And one of the principle reasons for that is that we’ve had a Congress that’s been fairly divided. It can be hard to enact legislation. And so if you’re newly elected president, what are you to do? You want to get your agenda through, you can’t get legislation enacted. And as President Obama said, at one point you try to use the pen and the phone, you try to use the other powers of your office to move your agenda forward. You do that through rulemaking, executive orders, other kinds of executive action. And so I think we’ve seen the presidents, Republican and Democrats, increasingly make — resort to administrative agencies to pursue their goals. And then we’ve been talking about the, so-called Chevron decision. This was a Supreme Court decision from 1984 and today marked just about its 40th anniversary and also its passing. But what Chevron said in so many words was that when an agency has responsibility to administer a statute and the precise requirements of the statute are unclear, then the agency’s understanding of the statute and the authorities that it has under the statute should be accepted by the courts as long as that understanding that interpretation is reasonable.

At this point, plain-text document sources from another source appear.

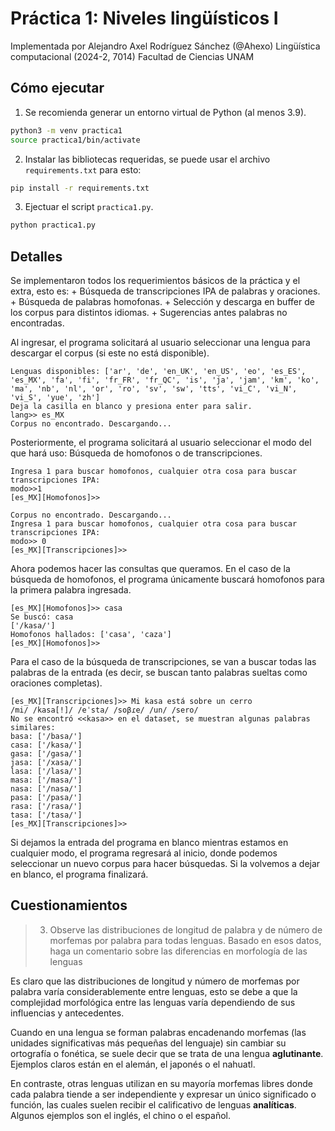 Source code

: # Práctica 1: Niveles lingüísticos I
Implementada por Alejandro Axel Rodríguez Sánchez (@Ahexo)
Lingüística computacional (2024-2, 7014)
Facultad de Ciencias UNAM

## Cómo ejecutar
1. Se recomienda generar un entorno virtual de Python (al menos 3.9).
```sh
python3 -m venv practica1
source practica1/bin/activate
```

2. Instalar las bibliotecas requeridas, se puede usar el archivo `requirements.txt` para esto:
```sh
pip install -r requirements.txt
```

3. Ejectuar el script `practica1.py`.
```sh
python practica1.py
```

## Detalles

Se implementaron todos los requerimientos básicos de la práctica y el extra, esto es:
    + Búsqueda de transcripciones IPA de palabras y oraciones.
    + Búsqueda de palabras homofonas.
    + Selección y descarga en buffer de los corpus para distintos idiomas.
    + Sugerencias antes palabras no encontradas.

Al ingresar, el programa solicitará al usuario seleccionar una lengua para descargar el corpus (si este no está disponible).
```
Lenguas disponibles: ['ar', 'de', 'en_UK', 'en_US', 'eo', 'es_ES', 'es_MX', 'fa', 'fi', 'fr_FR', 'fr_QC', 'is', 'ja', 'jam', 'km', 'ko', 'ma', 'nb', 'nl', 'or', 'ro', 'sv', 'sw', 'tts', 'vi_C', 'vi_N', 'vi_S', 'yue', 'zh']
Deja la casilla en blanco y presiona enter para salir.
lang>> es_MX
Corpus no encontrado. Descargando...
```

Posteriormente, el programa solicitará al usuario seleccionar el modo del que hará uso: Búsqueda de homofonos o de transcripciones.
```
Ingresa 1 para buscar homofonos, cualquier otra cosa para buscar transcripciones IPA:
modo>>1
[es_MX][Homofonos]>> 
```
```
Corpus no encontrado. Descargando...
Ingresa 1 para buscar homofonos, cualquier otra cosa para buscar transcripciones IPA:
modo>> 0
[es_MX][Transcripciones]>>
```

Ahora podemos hacer las consultas que queramos.
En el caso de la búsqueda de homofonos, el programa únicamente buscará homofonos para la primera palabra ingresada.
```
[es_MX][Homofonos]>> casa
Se buscó: casa
['/kasa/']
Homofonos hallados: ['casa', 'caza']
[es_MX][Homofonos]>> 
```

Para el caso de la búsqueda de transcripciones, se van a buscar todas las palabras de la entrada (es decir, se buscan tanto palabras sueltas como oraciones completas).
```
[es_MX][Transcripciones]>> Mi kasa está sobre un cerro
/mi/ /kasa[!]/ /eˈsta/ /soβɾe/ /un/ /sero/ 
No se encontró <<kasa>> en el dataset, se muestran algunas palabras similares:
basa: ['/basa/']
casa: ['/kasa/']
gasa: ['/gasa/']
jasa: ['/xasa/']
lasa: ['/lasa/']
masa: ['/masa/']
nasa: ['/nasa/']
pasa: ['/pasa/']
rasa: ['/rasa/']
tasa: ['/tasa/']
[es_MX][Transcripciones]>> 

```

Si dejamos la entrada del programa en blanco mientras estamos en cualquier modo, el programa regresará al inicio, donde podemos seleccionar un nuevo corpus para hacer búsquedas. Si la volvemos a dejar en blanco, el programa finalizará.

## Cuestionamientos

> 3. Observe las distribuciones de longitud de palabra y de número de morfemas por palabra para todas lenguas. Basado en esos datos, haga un comentario sobre las diferencias en morfología de las lenguas

Es claro que las distribuciones de longitud y número de morfemas por palabra varía considerablemente entre lenguas, esto se debe a que la complejidad morfológica entre las lenguas varía dependiendo de sus influencias y antecedentes.

Cuando en una lengua se forman palabras encadenando morfemas (las unidades significativas más pequeñas del lenguaje) sin cambiar su ortografía o fonética, se suele decir que se trata de una lengua **aglutinante**. Ejemplos claros están en el alemán, el japonés o el nahuatl.

En contraste, otras lenguas utilizan en su mayoría morfemas libres donde cada palabra tiende a ser independiente y expresar un único significado o función, las cuales suelen recibir el calificativo de lenguas **analíticas**. Algunos ejemplos son el inglés, el chino o el español.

So again, Chevron says if the statute’s unclear on a point, the agency’s got authority in the area and the agency adopts a reasonable interpretation. Chevron said courts should accept that. That empowered agencies. And so at a very time when you had presidents and executive branch officials looking to agencies to get more things done, you had a Supreme Court decision telling the courts, ‘Hey, let them do that within reasonable bounds.’ And so that was a sense in which the Supreme Court going back 40 years had sort of facilitated an increasing and in some ways an aggressive use of administrative agencies to pursue policy goals.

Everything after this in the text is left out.